Learning to say 'No, Minister'

Learning to say 'No, Minister'
Published 4 Sep 2009   Follow @SamRoggeveen

Is it a coincidence that this has emerged at around the same time as this? First:

The Howard government actively discouraged official advice on whether Australia should commit to the Iraq war and was given no such advice, senior public servants who ran the departments of Prime Minister and Cabinet, Foreign Affairs and Defence have revealed. The disclosures show the dominance of ministers in the Iraq war decision and their insistence that advice concern "how" to wage the war, not "whether" it was right for Australia.

And separately:

Public servants should not shy away from big ideas or be afraid to be bold, Prime Minister Kevin Rudd said...Mr Rudd wants "sweeping reform" in the shape of a long range blueprint for change on his desk by early next year..."As I have said before, we cannot afford a culture where the public service only tells the government what it wants to hear."

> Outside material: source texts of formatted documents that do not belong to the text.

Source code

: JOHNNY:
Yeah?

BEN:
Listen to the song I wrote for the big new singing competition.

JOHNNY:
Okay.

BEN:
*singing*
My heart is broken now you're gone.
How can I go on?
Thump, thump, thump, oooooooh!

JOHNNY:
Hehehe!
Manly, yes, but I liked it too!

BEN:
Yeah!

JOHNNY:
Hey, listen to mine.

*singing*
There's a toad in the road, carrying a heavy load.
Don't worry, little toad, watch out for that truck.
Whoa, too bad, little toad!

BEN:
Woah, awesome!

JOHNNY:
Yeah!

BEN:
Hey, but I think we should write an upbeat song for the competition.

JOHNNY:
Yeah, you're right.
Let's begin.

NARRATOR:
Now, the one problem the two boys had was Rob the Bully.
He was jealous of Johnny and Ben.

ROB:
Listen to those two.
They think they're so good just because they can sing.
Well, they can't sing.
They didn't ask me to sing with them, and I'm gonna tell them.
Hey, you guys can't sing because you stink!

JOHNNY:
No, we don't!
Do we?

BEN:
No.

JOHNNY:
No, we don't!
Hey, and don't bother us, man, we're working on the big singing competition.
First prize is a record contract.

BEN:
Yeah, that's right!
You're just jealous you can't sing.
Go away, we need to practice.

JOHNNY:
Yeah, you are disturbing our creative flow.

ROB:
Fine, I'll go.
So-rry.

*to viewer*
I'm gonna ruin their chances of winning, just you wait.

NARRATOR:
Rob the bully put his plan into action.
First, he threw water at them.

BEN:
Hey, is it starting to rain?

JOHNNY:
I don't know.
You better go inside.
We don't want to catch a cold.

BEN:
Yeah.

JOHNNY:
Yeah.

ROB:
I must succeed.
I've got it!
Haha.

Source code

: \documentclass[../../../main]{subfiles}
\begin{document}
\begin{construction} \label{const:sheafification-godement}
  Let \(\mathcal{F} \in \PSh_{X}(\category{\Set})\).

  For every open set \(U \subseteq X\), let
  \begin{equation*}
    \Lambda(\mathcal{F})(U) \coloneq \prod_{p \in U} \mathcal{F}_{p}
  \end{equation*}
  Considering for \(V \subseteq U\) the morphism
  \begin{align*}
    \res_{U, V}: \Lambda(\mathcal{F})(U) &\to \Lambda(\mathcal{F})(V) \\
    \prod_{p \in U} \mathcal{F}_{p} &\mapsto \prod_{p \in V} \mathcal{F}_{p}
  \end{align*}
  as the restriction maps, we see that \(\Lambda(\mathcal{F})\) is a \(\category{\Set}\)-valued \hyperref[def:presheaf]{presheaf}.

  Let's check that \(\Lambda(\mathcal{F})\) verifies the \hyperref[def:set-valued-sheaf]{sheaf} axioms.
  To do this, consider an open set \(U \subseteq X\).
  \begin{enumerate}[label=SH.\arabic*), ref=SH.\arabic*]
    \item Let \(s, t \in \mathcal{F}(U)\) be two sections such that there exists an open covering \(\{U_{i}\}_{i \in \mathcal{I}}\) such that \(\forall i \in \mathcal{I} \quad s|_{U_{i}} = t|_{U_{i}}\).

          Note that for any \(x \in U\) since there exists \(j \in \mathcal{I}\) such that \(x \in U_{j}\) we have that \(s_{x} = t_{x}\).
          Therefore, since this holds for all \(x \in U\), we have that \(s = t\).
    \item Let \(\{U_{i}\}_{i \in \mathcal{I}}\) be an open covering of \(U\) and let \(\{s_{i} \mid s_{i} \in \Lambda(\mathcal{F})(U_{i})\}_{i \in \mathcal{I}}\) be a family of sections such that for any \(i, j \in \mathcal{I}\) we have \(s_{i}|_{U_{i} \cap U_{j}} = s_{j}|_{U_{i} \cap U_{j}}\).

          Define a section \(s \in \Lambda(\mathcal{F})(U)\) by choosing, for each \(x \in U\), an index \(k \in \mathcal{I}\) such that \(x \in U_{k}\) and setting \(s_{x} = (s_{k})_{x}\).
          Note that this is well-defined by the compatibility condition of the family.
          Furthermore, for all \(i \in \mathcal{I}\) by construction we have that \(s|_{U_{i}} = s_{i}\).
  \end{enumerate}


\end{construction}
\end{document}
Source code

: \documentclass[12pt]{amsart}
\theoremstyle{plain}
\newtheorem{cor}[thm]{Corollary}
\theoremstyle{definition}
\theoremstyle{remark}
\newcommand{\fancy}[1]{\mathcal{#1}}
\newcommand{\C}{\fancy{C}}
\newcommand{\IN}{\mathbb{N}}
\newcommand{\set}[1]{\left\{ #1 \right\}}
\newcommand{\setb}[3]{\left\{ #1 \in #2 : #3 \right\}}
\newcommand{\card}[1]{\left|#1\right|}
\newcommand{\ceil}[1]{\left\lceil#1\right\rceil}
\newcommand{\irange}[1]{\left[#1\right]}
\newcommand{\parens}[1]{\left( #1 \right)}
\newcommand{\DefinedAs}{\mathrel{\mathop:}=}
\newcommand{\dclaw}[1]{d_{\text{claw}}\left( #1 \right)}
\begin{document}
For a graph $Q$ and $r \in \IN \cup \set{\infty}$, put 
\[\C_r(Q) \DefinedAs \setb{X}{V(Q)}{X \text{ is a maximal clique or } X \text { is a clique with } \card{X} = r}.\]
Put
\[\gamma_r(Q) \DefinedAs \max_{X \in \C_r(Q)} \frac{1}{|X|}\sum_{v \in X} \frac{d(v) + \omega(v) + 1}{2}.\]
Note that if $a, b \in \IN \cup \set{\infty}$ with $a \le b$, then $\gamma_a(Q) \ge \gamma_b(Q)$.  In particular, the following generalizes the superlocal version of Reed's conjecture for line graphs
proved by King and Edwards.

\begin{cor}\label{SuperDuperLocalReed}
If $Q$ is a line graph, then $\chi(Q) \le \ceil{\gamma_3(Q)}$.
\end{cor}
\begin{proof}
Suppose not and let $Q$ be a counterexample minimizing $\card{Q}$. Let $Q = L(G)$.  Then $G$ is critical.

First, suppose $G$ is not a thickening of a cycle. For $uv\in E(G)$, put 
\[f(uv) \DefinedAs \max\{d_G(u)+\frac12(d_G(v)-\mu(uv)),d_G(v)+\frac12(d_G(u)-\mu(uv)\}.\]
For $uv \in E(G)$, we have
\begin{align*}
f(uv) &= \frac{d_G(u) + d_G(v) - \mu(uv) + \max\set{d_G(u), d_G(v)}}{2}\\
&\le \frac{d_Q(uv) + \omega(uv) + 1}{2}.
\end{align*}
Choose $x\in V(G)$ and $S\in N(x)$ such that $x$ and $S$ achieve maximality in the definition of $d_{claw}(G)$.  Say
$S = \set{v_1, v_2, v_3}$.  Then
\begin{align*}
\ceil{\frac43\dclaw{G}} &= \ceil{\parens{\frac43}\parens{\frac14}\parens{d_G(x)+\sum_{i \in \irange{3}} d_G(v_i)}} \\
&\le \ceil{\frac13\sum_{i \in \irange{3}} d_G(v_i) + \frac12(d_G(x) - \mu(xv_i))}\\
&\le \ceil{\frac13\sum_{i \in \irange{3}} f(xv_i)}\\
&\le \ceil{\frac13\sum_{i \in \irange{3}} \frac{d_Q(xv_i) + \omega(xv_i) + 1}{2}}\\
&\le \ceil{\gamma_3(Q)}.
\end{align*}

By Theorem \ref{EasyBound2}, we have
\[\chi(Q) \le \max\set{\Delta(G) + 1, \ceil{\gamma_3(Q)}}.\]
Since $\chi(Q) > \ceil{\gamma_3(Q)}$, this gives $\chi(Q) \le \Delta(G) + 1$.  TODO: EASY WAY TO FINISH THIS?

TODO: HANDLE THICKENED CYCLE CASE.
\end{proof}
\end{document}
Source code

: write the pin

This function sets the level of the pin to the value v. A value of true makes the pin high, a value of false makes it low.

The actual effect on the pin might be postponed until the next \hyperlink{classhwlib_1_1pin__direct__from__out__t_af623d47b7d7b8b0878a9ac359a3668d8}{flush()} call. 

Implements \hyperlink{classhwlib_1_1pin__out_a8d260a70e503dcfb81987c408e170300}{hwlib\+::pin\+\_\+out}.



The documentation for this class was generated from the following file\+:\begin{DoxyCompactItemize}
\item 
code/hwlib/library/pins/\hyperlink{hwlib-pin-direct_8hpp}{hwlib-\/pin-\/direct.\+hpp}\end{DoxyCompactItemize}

Rudd's whole speech is worth a read. The calls for more long-range strategic thinking from the APS are welcome, as are suggestions for greater flow of experts between government and research institutions — although for think tanks, that carries dangers too.

The stuff about greater cohesion and espirit de corps in the APS sounds strangely like what Graeme Dobell wrote about in July, although Rudd's 'cohesion' and 'espirit de corps' sound much more benign than Graeme's 'centralisation' and 'amalgamation'.